WORK REQUEST: In the entries below, find the line with "I used seq2seq" and the line with "# Pizza-Wizza"; copy them and every line between them exactly, but not the pictures.
*** PROVIDED DATA
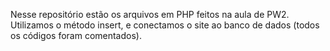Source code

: Nesse repositório estão os arquivos em PHP feitos na aula de PW2. Utilizamos o método insert, e conectamos o site ao banco de dados (todos os códigos foram comentados).

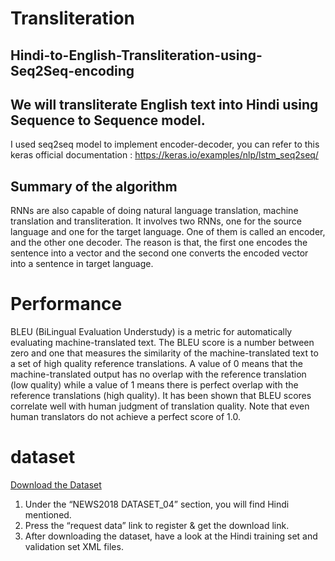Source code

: # Transliteration
## Hindi-to-English-Transliteration-using-Seq2Seq-encoding

## We will transliterate English text into Hindi using Sequence to Sequence model.

I used seq2seq model to implement encoder-decoder, you can refer to this keras official documentation :
https://keras.io/examples/nlp/lstm_seq2seq/

## Summary of the algorithm

RNNs are also capable of doing natural language translation, machine translation and  transliteration. It involves two RNNs, one for the source language and one for the target language. One of them is called an encoder, and the other one decoder. The reason is that, the first one encodes the sentence into a vector and the second one converts the encoded vector into a sentence in target language.

# Performance
BLEU (BiLingual Evaluation Understudy) is a metric for automatically evaluating machine-translated text. The BLEU score is a number between zero and one that measures the similarity of the machine-translated text to a set of high quality reference translations. A value of 0 means that the machine-translated output has no overlap with the reference translation (low quality) while a value of 1 means there is perfect overlap with the reference translations (high quality).
It has been shown that BLEU scores correlate well with human judgment of translation quality. Note that even human translators do not achieve a perfect score of 1.0.

# dataset

[Download the Dataset](http://workshop.colips.org/news2018/dataset.html)
1. Under the “NEWS2018 DATASET_04” section, you will find Hindi mentioned.
2. Press the “request data” link to register &amp; get the download link.
3. After downloading the dataset, have a look at the Hindi training set and validation set XML files.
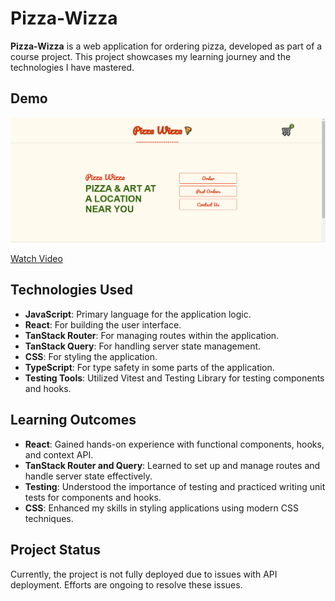 # Pizza-Wizza

**Pizza-Wizza** is a web application for ordering pizza, developed as part of a course project. This project showcases my learning journey and the technologies I have mastered.

## Demo
![Pizza-Wizza Screenshot](./Image.png)

[Watch Video](https://drive.google.com/file/d/1daEkBV2CRxghPktV9lPcfcJNaAkxQfM-/view?usp=sharing)

## Technologies Used

- **JavaScript**: Primary language for the application logic.
- **React**: For building the user interface.
- **TanStack Router**: For managing routes within the application.
- **TanStack Query**: For handling server state management.
- **CSS**: For styling the application.
- **TypeScript**: For type safety in some parts of the application.
- **Testing Tools**: Utilized Vitest and Testing Library for testing components and hooks.

## Learning Outcomes

- **React**: Gained hands-on experience with functional components, hooks, and context API.
- **TanStack Router and Query**: Learned to set up and manage routes and handle server state effectively.
- **Testing**: Understood the importance of testing and practiced writing unit tests for components and hooks.
- **CSS**: Enhanced my skills in styling applications using modern CSS techniques.

## Project Status

Currently, the project is not fully deployed due to issues with API deployment. Efforts are ongoing to resolve these issues.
******
YOUR SOLUTION:
I used seq2seq model to implement encoder-decoder, you can refer to this keras official documentation :
https://keras.io/examples/nlp/lstm_seq2seq/

## Summary of the algorithm

RNNs are also capable of doing natural language translation, machine translation and  transliteration. It involves two RNNs, one for the source language and one for the target language. One of them is called an encoder, and the other one decoder. The reason is that, the first one encodes the sentence into a vector and the second one converts the encoded vector into a sentence in target language.

# Performance
BLEU (BiLingual Evaluation Understudy) is a metric for automatically evaluating machine-translated text. The BLEU score is a number between zero and one that measures the similarity of the machine-translated text to a set of high quality reference translations. A value of 0 means that the machine-translated output has no overlap with the reference translation (low quality) while a value of 1 means there is perfect overlap with the reference translations (high quality).
It has been shown that BLEU scores correlate well with human judgment of translation quality. Note that even human translators do not achieve a perfect score of 1.0.

# dataset

[Download the Dataset](http://workshop.colips.org/news2018/dataset.html)
1. Under the “NEWS2018 DATASET_04” section, you will find Hindi mentioned.
2. Press the “request data” link to register &amp; get the download link.
3. After downloading the dataset, have a look at the Hindi training set and validation set XML files.
 # Pizza-Wizza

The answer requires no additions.